In a sense Martinez is right, but Politifact was forced to admit why. "Turns out Homeland Security doesn’t regularly track the number of incarcerated illegal immigrants, according to Immigration and Customs Enforcement Press Secretary Gillian Christensen,” the website revealed. 

It is far worse than that. In her book "Adios, America!” Ann Coulter reveals the insidiousness of the federal government's effort to conceal this information from both Congress and the public. She reveals that in 2011, when Congress “expressly requested" data on immigrant crime, the Government Accountability Office (GAO) estimated there were approximately 351,000 incarcerated criminal aliens in the United States—before saying the state and local portions of that total were “partial.” 

How partial? The GAO omitted counting: all legal immigrants in those prisons; convicted illegal aliens for whom the states did not submit federal reimbursement requests; prisoners whose country of birth could not be determined; immigrants who have been naturalized; children born to illegal immigrants on American soil (aka, anchor babies); immigrants without at least one felony or two misdemeanor convictions; immigration “detainees;” and former illegal aliens who committed crimes after being granted amnesty via the 1986 Immigration Reform and Control Act.

Coulter reaches an obvious conclusion. “Knowing how many criminals are immigrants might affect our opinion of our current immigration policies,” she writes.

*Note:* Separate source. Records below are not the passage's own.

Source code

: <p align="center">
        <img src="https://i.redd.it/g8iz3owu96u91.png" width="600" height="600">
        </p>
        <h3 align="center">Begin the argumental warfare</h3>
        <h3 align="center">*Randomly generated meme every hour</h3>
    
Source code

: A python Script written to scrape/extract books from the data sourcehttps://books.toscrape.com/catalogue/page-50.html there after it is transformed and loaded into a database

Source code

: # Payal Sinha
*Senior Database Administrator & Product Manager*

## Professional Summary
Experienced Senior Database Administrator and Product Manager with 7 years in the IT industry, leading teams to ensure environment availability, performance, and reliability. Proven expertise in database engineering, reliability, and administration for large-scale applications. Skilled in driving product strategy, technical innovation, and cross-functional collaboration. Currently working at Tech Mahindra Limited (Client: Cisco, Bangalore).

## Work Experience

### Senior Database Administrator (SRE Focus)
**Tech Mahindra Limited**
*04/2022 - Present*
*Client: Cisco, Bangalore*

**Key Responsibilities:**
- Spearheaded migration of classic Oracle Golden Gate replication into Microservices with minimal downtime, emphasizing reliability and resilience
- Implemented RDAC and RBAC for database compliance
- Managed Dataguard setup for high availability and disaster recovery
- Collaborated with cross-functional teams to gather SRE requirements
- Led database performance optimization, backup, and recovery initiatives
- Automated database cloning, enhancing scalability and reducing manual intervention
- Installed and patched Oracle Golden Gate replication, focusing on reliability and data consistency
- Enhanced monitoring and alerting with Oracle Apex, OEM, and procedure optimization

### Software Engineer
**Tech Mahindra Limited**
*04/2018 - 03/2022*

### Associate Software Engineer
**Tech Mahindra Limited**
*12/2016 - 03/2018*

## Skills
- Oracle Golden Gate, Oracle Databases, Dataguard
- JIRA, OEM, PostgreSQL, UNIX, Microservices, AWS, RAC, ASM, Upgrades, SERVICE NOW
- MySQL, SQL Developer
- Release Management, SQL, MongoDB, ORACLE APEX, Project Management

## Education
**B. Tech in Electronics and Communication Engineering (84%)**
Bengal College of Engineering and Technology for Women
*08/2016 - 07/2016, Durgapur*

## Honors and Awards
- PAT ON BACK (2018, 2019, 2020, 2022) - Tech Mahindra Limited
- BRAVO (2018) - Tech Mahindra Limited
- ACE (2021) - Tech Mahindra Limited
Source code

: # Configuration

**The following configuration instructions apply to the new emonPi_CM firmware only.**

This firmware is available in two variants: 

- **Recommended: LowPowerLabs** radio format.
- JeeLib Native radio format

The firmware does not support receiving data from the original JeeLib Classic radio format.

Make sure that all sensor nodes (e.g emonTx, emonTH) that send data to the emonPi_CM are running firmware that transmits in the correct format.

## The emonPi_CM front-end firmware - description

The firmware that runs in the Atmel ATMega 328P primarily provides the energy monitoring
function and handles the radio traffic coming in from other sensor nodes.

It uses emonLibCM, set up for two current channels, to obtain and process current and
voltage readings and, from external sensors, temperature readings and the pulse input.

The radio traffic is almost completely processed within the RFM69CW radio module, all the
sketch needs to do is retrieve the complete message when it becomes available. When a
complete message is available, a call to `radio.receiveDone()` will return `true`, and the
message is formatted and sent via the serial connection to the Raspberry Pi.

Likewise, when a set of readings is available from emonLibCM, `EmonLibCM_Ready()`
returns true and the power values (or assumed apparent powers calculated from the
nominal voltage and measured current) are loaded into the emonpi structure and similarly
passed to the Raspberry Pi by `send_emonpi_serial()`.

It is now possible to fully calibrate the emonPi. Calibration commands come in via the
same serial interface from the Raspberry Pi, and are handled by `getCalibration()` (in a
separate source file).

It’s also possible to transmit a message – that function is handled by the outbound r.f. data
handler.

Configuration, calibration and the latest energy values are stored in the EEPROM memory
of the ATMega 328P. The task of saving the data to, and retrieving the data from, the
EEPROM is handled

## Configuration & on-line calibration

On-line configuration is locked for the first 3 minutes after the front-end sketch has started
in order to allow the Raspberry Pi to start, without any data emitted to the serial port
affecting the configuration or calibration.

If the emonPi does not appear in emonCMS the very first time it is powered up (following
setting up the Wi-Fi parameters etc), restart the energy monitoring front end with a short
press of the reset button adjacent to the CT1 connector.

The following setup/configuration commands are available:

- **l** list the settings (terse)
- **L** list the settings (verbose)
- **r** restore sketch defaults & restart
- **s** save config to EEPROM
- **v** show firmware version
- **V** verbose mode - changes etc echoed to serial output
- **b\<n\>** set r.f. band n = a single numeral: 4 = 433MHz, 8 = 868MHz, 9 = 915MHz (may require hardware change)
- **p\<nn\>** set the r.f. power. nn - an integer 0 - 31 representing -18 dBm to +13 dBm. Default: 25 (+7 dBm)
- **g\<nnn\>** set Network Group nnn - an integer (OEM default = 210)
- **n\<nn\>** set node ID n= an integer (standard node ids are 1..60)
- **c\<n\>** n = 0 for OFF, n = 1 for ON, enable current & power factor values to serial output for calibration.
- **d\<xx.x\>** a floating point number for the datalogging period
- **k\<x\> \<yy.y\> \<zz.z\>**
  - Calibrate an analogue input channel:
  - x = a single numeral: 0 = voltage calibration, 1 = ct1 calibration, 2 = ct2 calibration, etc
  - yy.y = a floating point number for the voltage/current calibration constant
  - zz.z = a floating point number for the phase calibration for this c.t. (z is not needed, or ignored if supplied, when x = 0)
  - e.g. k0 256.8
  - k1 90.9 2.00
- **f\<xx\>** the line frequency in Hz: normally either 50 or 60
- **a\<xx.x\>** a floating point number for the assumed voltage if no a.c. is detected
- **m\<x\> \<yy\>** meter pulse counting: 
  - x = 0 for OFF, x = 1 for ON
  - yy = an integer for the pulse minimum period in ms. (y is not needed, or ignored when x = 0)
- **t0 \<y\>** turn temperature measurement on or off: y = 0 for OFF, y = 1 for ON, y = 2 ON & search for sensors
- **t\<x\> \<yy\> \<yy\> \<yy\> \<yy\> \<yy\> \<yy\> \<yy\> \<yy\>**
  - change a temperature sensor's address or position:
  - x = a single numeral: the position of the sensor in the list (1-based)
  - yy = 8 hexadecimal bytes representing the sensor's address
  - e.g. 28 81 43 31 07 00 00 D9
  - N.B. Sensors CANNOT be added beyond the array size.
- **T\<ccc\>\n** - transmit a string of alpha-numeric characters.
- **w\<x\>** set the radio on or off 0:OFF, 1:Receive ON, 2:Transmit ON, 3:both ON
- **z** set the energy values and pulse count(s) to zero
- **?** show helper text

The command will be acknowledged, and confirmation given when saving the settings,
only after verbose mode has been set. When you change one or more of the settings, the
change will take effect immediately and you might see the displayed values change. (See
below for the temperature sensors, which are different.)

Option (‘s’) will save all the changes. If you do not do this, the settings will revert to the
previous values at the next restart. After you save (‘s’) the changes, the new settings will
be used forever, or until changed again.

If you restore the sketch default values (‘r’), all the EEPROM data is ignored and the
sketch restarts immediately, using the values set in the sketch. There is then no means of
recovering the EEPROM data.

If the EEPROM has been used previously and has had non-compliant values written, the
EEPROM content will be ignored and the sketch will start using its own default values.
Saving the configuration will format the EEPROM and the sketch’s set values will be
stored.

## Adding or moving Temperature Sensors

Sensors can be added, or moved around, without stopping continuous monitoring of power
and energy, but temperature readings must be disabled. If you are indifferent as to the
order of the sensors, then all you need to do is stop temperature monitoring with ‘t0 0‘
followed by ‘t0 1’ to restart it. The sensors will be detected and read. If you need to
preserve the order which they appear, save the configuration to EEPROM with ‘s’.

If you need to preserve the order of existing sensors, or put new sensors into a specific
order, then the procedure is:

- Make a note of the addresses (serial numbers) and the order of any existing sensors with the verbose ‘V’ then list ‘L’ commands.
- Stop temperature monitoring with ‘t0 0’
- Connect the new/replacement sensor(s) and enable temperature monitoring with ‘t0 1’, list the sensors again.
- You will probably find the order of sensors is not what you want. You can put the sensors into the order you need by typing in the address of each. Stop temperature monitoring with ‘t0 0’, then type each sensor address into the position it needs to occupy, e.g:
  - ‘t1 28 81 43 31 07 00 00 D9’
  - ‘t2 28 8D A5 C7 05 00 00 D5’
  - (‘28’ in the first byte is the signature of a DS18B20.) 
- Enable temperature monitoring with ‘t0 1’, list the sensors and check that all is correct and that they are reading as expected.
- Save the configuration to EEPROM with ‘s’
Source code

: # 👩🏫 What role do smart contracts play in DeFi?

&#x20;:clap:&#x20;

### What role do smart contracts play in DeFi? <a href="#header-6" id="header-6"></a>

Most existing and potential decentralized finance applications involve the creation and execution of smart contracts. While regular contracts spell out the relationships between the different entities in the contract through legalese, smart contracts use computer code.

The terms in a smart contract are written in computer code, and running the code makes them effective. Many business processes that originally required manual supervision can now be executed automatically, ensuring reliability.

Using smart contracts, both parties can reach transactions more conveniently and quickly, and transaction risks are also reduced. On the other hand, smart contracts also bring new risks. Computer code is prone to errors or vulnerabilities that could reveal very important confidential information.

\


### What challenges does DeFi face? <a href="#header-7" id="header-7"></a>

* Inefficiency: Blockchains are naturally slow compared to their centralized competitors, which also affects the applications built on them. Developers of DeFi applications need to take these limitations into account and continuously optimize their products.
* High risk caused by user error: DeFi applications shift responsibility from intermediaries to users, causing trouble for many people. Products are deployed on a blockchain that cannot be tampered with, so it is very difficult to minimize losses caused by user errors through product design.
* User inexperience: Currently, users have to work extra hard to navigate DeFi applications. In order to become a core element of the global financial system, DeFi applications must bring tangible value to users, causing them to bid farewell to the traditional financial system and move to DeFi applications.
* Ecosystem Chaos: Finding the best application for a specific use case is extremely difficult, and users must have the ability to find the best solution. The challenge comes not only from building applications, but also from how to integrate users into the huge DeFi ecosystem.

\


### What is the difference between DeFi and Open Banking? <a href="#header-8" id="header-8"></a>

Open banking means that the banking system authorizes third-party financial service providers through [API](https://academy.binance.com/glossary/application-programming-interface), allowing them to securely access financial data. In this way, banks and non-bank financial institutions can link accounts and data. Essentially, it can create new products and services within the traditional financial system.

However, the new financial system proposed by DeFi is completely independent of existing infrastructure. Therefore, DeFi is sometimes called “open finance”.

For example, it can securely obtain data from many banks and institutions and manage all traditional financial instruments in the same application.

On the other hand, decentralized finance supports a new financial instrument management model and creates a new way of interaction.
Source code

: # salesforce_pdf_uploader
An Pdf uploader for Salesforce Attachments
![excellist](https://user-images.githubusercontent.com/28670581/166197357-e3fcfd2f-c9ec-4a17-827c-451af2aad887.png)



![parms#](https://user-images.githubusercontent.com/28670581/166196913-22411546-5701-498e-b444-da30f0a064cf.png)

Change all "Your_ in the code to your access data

So would part of a sanctuary city bill requiring the federal government to provide regular and public statistics on illegal aliens who commit crime. That particular addition to a bill virtually certain to be vetoed by Obama—if Congressional Democrats, along with some weak-kneed Republicans, don’t kill it first—would clarify the fault lines between members of our political ruling class still looking out for Americans, and those beholden to special interest groups more than willing to abide the “fundamental transformation of the United States”--into a sanctuary nation

What may be the most critical election in modern history will occur less than 13 months from now. Americans need to know which politicians are willing to embrace American exceptionalism—or American decline.